Factsmtr. (2026). Alberta's referendum: What problem is it solving?.

The Senate Has Already Been Reformed — The Work Is to Finish It, Not Undo It

The Senate Albertans are being asked to abolish is not the patronage chamber of the 2013 expenses scandal. Following that scandal, Prime Minister Trudeau created the Independent Advisory Board for Senate Appointments in January 2016 — an open, merit-based process with explicit diversity mandates. Over 2,700 Canadians applied in the first intake alone. The Independent Senators Group launched in March 2016 and became the largest Senate caucus by October 2017. Non-partisan and cross-partisan senators have outnumbered traditional party caucuses for nearly a decade. The Senate reached gender parity in October 2022 and now has the highest-ever representation of Indigenous and visible-minority senators.
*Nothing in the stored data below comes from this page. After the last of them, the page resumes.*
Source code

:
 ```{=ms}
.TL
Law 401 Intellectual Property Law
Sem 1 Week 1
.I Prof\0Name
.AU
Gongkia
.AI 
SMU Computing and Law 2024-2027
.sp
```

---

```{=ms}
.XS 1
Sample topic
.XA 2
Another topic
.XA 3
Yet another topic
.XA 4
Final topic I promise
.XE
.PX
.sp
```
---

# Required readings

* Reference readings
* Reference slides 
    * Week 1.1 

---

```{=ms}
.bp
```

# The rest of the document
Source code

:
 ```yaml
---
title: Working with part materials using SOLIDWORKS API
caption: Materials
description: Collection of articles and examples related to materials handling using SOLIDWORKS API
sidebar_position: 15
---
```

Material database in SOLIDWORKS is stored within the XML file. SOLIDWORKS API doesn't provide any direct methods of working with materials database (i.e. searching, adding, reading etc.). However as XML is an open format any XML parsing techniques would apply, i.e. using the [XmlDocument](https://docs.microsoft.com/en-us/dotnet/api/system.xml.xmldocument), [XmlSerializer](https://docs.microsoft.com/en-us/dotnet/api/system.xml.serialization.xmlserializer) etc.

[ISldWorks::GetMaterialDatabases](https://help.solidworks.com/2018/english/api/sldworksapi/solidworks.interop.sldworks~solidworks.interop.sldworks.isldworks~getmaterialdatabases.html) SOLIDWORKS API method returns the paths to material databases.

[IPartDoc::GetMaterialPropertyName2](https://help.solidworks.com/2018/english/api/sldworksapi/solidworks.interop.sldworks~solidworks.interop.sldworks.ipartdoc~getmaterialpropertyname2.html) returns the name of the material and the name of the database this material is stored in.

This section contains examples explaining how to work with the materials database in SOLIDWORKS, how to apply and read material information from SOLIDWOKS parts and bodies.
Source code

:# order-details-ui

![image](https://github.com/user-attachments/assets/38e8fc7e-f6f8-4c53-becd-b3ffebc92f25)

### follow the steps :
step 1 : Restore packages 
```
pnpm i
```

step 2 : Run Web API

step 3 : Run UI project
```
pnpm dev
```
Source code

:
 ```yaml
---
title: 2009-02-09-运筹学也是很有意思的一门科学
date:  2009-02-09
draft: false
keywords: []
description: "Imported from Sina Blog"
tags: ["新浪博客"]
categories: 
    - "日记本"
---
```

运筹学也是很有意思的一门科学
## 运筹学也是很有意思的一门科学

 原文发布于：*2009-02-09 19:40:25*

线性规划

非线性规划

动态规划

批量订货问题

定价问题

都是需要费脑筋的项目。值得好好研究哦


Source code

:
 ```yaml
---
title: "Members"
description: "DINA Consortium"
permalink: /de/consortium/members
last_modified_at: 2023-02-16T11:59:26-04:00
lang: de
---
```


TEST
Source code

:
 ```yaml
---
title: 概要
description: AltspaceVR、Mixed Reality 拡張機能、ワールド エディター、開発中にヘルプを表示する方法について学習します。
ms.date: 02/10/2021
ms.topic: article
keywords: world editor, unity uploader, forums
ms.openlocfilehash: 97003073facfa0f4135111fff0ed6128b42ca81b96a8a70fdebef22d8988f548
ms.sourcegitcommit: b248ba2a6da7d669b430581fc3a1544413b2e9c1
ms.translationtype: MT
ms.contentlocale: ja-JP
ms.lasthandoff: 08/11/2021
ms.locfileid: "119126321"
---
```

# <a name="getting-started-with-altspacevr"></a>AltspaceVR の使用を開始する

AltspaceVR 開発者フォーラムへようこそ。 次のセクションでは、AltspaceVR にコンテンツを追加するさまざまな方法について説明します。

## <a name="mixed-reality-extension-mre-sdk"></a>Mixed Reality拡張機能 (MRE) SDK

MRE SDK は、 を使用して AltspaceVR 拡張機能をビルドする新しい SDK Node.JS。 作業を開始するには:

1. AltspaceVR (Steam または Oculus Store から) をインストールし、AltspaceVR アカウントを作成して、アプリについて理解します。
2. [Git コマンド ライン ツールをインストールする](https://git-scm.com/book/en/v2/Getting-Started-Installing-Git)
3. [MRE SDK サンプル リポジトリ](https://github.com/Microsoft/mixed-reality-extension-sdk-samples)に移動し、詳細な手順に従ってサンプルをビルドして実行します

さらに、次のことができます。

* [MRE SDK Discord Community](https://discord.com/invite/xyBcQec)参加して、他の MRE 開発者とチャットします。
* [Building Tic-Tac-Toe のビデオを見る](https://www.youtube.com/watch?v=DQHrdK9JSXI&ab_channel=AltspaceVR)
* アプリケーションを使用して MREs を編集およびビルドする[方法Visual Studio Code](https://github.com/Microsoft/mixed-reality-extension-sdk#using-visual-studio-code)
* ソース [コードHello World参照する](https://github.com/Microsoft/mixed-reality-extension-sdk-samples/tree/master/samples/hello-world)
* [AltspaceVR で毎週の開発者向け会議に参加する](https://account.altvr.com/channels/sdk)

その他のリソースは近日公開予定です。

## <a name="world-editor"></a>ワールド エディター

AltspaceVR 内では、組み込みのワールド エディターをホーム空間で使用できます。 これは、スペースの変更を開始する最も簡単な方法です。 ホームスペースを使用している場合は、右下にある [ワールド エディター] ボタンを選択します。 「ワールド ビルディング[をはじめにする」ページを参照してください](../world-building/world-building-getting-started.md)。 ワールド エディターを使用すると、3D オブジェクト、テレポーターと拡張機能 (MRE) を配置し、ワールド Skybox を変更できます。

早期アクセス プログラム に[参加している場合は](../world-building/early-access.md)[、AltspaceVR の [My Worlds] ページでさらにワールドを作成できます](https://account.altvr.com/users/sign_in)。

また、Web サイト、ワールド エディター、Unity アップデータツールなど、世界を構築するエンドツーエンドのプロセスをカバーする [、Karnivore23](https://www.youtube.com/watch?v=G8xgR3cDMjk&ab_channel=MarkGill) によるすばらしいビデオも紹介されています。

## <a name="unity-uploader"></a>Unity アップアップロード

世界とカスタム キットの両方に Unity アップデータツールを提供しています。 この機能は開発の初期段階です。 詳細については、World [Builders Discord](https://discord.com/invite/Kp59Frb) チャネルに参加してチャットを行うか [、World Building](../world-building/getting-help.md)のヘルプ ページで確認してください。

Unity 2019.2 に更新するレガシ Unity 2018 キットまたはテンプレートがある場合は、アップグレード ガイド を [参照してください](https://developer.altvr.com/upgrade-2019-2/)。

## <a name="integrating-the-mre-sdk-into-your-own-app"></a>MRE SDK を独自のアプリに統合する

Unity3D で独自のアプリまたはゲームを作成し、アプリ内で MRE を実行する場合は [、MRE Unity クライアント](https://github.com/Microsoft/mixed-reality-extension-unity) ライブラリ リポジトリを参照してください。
The results are measurable. Under the reformed Senate, 35 percent of government bills were amended in 2015–2019 — a fivefold increase over the seven percent rate in the previous Parliament. When the Senate challenged the medical assistance in dying bill's "reasonably foreseeable death" criterion, the Trudeau government dismissed the amendment; within three years, the Quebec Superior Court struck down that very provision as unconstitutional in Truchon (2019), vindicating the Senate's scrutiny. The chamber revised the Impact Assessment Act, the cannabis bill, and multiple budget-implementation omnibus bills that would otherwise have passed with limited review.
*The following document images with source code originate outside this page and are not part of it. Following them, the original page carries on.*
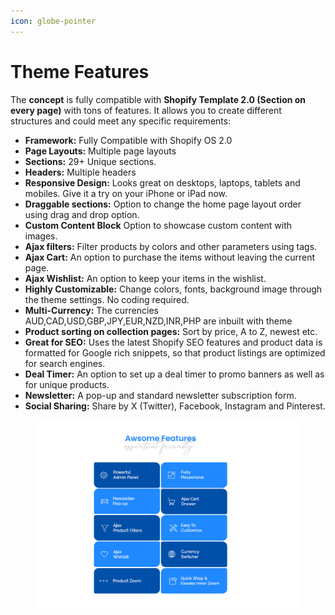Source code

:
 ```yaml
---
icon: globe-pointer
---
```


# Theme Features

The **concept** is fully compatible with **Shopify Template 2.0 (Section on every page)** with tons of features. It allows you to create different structures and could meet any specific requirements:

* **Framework:** Fully Compatible with Shopify OS 2.0
* **Page Layouts:** Multiple page layouts
* **Sections:** 29+ Unique sections.
* **Headers:** Multiple headers
* **Responsive Design:** Looks great on desktops, laptops, tablets and mobiles. Give it a try on your iPhone or iPad now.
* **Draggable sections:** Option to change the home page layout order using drag and drop option.
* **Custom Content Block** Option to showcase custom content with images.
* **Ajax filters:** Filter products by colors and other parameters using tags.
* **Ajax Cart:** An option to purchase the items without leaving the current page.
* **Ajax Wishlist:** An option to keep your items in the wishlist.
* **Highly Customizable:** Change colors, fonts, background image through the theme settings. No coding required.
* **Multi-Currency:** The currencies AUD,CAD,USD,GBP,JPY,EUR,NZD,INR,PHP are inbuilt with theme
* **Product sorting on collection pages:** Sort by price, A to Z, newest etc.
* **Great for SEO:** Uses the latest Shopify SEO features and product data is formatted for Google rich snippets, so that product listings are optimized for search engines.
* **Deal Timer:** An option to set up a deal timer to promo banners as well as for unique products.
* **Newsletter:** A pop-up and standard newsletter subscription form.
* **Social Sharing:** Share by X (Twitter), Facebook, Instagram and Pinterest.

<figure><img src="../.gitbook/assets/Elektrix01.jpg" alt=""><figcaption></figcaption></figure>
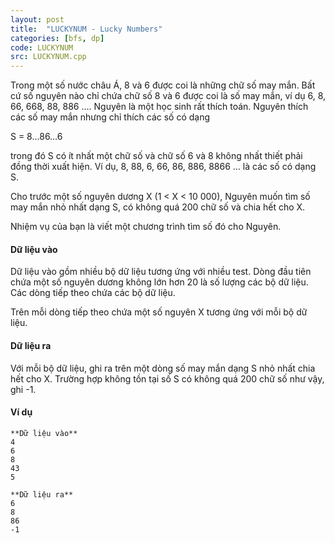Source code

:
 ```yaml
---
layout: post
title:  "LUCKYNUM - Lucky Numbers"
categories: [bfs, dp]
code: LUCKYNUM
src: LUCKYNUM.cpp
---
```




  






Trong một số nước châu Á, 8 và 6 được coi là những chữ số may mắn. Bất cứ số nguyên nào chỉ chứa chữ số 8 và 6 được coi là số may mắn, ví dụ 6, 8, 66, 668, 88, 886 …. Nguyên là một học sinh rất thích toán. Nguyên thích các số may mắn nhưng chỉ thích các số có dạng

S = 8…86…6

trong đó S có ít nhất một chữ số và chữ số 6 và 8 không nhất thiết phải đồng thời xuất hiện. Ví dụ, 8, 88, 6, 66, 86, 886, 8866 … là các số có dạng S.

Cho trước một số nguyên dương X (1 < X < 10 000), Nguyên muốn tìm số may mắn nhỏ nhất dạng S, có không quá 200 chữ số và chia hết cho X.

Nhiệm vụ của bạn là viết một chương trình tìm số đó cho Nguyên.

#### Dữ liệu vào

Dữ liệu vào gồm nhiều bộ dữ liệu tương ứng với nhiều test. Dòng đầu tiên chứa một số nguyên dương không lớn hơn 20 là số lượng các bộ dữ liệu. Các dòng tiếp theo chứa các bộ dữ liệu.

Trên mỗi dòng tiếp theo chứa một số nguyên X tương ứng với mỗi bộ dữ liệu.

#### Dữ liệu ra

Với mỗi bộ dữ liệu, ghi ra trên một dòng số may mắn dạng S nhỏ nhất chia hết cho X. Trường hợp không tồn tại số S có không quá 200 chữ số như vậy, ghi -1.

#### Ví dụ

```
**Dữ liệu vào**	
4
6
8
43
5	

**Dữ liệu ra**
6
8
86
-1

```

<!--more-->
The Senate's entire annual budget is approximately $127 million — about three dollars per Canadian per year, less than 0.03 percent of federal program spending. In exchange, Canadians receive constitutional bicameralism, structural regional representation, a demonstrably more careful legislative process, and a standing committee system the Commons cannot replicate. The threat to these gains is real: as of early 2026, several Independent Advisory Board positions have lapsed without replacement under Prime Minister Carney, leaving the Senate's independence on uncertain ground. That is an argument for demanding renewed commitment to the reform architecture — not for abolishing the institution before the reforms are fully entrenched.